Le prix de vente élevé de la baguette (15 yuans, soit 2 €) et des viennoiseries françaises, vendues beaucoup plus cher (à défaut de re-venir plus cher) que les produits chinois, explique sans doute la frilosité des clients chinois. La nouveauté ne leur fait pas peur, bien au contraire. Mais pour 15 yuans, on peut s'offrir un plat de riz ou de pâtes dans certaines échoppes... « Je passe mon temps à sortir de nouvelles recettes, de nouvelles formes, de nouveaux fourrages. Ici, les clients veulent tout le temps goûter des produits nouveaux. En deux ans, j'ai dû créer pas loin de 160 pains différents, s'exclame Maxence Juchli. Pour mes recettes, je marie mon savoir-faire et les goûts chinois. Cela nous permet de nous différencier des autres boulangeries. »

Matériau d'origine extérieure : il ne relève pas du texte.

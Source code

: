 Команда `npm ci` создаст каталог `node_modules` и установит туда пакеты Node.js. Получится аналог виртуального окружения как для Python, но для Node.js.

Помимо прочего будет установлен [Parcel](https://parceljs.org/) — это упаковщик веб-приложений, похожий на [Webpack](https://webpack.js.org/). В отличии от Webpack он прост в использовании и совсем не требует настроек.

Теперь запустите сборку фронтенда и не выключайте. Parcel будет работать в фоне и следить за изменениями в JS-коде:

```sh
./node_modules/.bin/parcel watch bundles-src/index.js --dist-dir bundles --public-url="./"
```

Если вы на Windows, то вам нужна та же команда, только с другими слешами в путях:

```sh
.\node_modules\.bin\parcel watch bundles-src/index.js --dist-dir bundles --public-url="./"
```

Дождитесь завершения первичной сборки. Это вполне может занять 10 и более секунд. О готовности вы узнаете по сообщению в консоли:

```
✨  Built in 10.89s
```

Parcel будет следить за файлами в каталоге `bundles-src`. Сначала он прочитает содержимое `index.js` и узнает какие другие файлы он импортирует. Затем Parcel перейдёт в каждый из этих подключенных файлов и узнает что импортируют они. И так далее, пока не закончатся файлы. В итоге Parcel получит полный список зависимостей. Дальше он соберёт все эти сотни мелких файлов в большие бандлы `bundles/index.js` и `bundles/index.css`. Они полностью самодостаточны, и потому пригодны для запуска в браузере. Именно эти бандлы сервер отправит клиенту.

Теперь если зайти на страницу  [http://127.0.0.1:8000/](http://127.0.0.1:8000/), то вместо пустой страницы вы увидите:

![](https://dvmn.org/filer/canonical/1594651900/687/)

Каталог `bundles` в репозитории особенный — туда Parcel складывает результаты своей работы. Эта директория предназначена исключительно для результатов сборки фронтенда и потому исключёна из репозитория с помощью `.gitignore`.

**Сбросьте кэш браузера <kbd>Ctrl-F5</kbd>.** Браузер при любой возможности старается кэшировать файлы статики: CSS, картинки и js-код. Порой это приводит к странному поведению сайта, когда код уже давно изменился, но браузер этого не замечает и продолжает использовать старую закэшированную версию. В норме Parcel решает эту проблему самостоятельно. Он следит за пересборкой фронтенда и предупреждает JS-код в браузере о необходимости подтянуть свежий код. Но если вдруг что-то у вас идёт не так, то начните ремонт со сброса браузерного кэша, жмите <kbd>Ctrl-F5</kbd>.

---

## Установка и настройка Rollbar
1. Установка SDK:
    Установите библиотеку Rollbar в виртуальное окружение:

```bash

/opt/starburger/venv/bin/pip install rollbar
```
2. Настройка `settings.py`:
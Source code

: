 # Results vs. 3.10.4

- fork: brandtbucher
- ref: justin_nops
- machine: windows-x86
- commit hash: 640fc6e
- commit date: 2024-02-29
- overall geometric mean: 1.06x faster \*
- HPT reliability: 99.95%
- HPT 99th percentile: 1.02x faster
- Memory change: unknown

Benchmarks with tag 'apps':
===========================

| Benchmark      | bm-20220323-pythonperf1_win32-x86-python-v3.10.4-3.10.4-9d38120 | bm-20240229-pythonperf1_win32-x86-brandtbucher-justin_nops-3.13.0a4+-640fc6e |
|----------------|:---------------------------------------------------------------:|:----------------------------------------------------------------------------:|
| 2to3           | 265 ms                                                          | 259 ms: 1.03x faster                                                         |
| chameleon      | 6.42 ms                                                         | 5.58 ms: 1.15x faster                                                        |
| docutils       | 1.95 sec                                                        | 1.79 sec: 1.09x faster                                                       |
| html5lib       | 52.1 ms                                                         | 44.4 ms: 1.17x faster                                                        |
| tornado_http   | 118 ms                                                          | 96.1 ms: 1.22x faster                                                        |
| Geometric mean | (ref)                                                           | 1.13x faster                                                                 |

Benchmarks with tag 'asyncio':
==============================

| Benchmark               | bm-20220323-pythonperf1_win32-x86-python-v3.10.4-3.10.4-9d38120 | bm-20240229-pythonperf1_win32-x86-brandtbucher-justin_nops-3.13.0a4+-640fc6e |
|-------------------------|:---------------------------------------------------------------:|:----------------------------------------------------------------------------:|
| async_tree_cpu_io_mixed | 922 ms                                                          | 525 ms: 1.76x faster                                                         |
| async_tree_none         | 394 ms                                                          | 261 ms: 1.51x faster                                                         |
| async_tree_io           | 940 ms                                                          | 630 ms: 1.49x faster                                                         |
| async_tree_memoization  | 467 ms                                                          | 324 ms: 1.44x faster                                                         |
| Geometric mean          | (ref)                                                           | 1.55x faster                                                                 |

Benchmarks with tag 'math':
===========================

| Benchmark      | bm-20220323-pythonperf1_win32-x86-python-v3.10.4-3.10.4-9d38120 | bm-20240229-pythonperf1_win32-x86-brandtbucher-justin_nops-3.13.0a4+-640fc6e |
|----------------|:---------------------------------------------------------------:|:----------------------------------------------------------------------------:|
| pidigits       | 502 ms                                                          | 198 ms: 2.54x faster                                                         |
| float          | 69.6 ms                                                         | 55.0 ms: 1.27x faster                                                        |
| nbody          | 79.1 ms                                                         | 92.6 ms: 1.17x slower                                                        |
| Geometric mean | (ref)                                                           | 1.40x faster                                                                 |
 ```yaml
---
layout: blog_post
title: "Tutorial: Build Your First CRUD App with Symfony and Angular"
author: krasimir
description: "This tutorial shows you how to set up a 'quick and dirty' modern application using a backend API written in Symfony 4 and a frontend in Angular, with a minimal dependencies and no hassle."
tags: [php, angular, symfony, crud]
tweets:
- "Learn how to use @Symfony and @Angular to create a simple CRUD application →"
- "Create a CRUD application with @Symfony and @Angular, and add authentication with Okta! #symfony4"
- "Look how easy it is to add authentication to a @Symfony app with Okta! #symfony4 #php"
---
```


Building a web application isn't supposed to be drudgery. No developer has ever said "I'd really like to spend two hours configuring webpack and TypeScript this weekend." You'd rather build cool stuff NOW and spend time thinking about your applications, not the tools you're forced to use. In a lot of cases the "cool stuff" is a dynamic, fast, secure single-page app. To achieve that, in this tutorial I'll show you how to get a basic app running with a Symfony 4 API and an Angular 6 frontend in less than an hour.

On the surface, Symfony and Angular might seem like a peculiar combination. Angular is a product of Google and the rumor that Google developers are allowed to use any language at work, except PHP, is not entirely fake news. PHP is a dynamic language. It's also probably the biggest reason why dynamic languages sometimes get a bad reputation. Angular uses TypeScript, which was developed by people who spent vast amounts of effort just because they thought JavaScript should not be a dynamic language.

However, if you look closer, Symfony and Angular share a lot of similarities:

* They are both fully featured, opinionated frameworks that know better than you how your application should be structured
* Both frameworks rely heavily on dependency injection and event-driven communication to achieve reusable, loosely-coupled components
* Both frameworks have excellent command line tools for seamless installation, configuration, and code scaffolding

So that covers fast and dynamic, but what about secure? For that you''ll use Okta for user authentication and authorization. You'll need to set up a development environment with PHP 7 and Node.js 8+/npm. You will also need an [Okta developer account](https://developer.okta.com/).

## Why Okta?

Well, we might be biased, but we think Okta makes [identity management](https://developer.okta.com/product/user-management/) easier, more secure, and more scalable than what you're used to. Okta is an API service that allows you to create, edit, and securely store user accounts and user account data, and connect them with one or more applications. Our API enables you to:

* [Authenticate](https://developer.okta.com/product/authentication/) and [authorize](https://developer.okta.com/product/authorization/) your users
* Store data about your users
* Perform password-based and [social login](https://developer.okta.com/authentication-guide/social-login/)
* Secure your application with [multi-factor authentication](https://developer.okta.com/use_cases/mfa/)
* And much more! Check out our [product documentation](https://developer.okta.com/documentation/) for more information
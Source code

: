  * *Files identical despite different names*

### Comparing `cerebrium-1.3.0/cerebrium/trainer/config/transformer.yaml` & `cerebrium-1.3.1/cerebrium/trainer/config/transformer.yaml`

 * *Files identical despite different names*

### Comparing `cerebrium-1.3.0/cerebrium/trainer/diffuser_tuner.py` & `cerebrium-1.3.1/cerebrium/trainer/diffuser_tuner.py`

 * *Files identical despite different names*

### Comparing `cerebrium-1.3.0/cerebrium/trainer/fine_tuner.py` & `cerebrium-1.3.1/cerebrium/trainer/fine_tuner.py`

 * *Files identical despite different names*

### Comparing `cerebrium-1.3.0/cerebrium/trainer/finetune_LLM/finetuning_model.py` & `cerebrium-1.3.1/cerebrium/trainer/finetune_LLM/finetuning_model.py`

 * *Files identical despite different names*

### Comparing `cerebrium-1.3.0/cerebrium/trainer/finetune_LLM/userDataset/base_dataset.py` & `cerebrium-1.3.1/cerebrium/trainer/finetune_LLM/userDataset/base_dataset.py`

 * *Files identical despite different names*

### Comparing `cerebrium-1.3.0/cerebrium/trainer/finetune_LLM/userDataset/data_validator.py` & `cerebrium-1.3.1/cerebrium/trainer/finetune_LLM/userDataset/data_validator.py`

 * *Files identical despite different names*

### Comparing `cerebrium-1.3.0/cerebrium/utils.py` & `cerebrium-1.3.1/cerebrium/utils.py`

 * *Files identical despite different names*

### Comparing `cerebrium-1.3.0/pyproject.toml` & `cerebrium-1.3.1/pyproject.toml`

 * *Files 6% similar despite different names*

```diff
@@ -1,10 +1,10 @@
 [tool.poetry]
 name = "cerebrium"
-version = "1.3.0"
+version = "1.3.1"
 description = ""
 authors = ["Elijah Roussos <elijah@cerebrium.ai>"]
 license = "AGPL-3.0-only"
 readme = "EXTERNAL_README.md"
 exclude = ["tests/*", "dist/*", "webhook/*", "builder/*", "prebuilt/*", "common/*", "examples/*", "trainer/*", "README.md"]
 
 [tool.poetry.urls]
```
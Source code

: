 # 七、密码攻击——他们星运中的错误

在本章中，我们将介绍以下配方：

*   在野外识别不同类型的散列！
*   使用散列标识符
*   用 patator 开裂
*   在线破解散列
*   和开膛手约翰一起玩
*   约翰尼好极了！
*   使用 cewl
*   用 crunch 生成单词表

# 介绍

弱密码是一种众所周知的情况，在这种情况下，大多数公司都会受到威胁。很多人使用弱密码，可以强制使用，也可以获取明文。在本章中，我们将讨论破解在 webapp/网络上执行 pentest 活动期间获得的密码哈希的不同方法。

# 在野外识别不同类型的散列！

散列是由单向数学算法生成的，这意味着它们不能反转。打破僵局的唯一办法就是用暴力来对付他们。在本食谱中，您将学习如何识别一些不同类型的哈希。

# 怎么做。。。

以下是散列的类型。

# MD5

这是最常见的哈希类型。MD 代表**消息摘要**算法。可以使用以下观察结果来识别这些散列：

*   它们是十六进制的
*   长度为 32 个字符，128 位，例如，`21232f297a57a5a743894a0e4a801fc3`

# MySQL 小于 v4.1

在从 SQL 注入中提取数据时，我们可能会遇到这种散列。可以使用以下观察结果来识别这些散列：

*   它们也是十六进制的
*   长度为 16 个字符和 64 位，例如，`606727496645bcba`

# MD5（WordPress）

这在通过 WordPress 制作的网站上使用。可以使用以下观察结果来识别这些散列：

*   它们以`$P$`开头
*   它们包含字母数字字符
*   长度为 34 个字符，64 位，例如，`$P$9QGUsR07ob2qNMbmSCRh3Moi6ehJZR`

Le casse-tête des approvisionnements

L'approvisionnement représente un autre défi de taille. « Les patrons n'étant pas du métier, ça n'a pas été simple pour s'approvisionner au début, notamment pour la farine. Nous on parle de farine T45, 55... mais ici chaque farine a un nom différent, selon l'usage au-quel elle est destinée ! J'en ai trouvé une correcte dans un moulin local, mais la qualité s'est révélée très inégale d'une livraison sur l'autre ». Actuellement, Maxence Juchli utilise trois farines françaises qu'il achète sur internet pour des pains spéciaux, une farine russe pour le pain complet et une farine chinoise pour la baguette. « La farine russe n'est pas à la hauteur de la farine française, mais elle est correcte et trois fois moins chère. Pour la baguette, la farine chinoise me convient car je la travaille sur un levain », précise-t-il. Pour les viennoiseries, il a résisté. Alors que les Chinois utilisent volontiers de la margarine, lui achète du beurre d'origine néo-zélandaise. Et ça marche. « Les clients apprécient les croissants », notamment ceux fourrés au « cream cheese » et haricots rouges. Une association qui ne manquerait pas de dérouter dans l'Hexagone.

(1) Business France a publié une étude sur la boulangerie-pâtisserie en Chine continentale en 2015.

Un marché concurrentiel

La multiplication des chaînes de boulangerie-pâtisserie entraîne une concurrence exacerbée, d'autant que les commerces proximité, les supermarchés et et les chaînes de café vendent aussi ce genre de produits. « Entre l'évolution des habitudes, la bonne réputation liée à l'image occidentale, et les prix bas liés à la concurrence, ce marché va continuer à se développer », prévoit Hélène Hovasse de Business France. Outre la question des droits de douanes, très élevés hors quota, les blés et farines français, nécessaires pour des produits de qualité, sont très peu connus, à part dans l'hôtellerie-restauration de luxe (cf. l'article Shanghai Young Bakers dans le numéro du 28 juin 2016). Éduquer les consommateurs prendra du temps. « Mais une fois familiarisés avec le goût beurré ou une baguette croustillante, les Chinois en redemandent ! », précise Hélène Hovasse.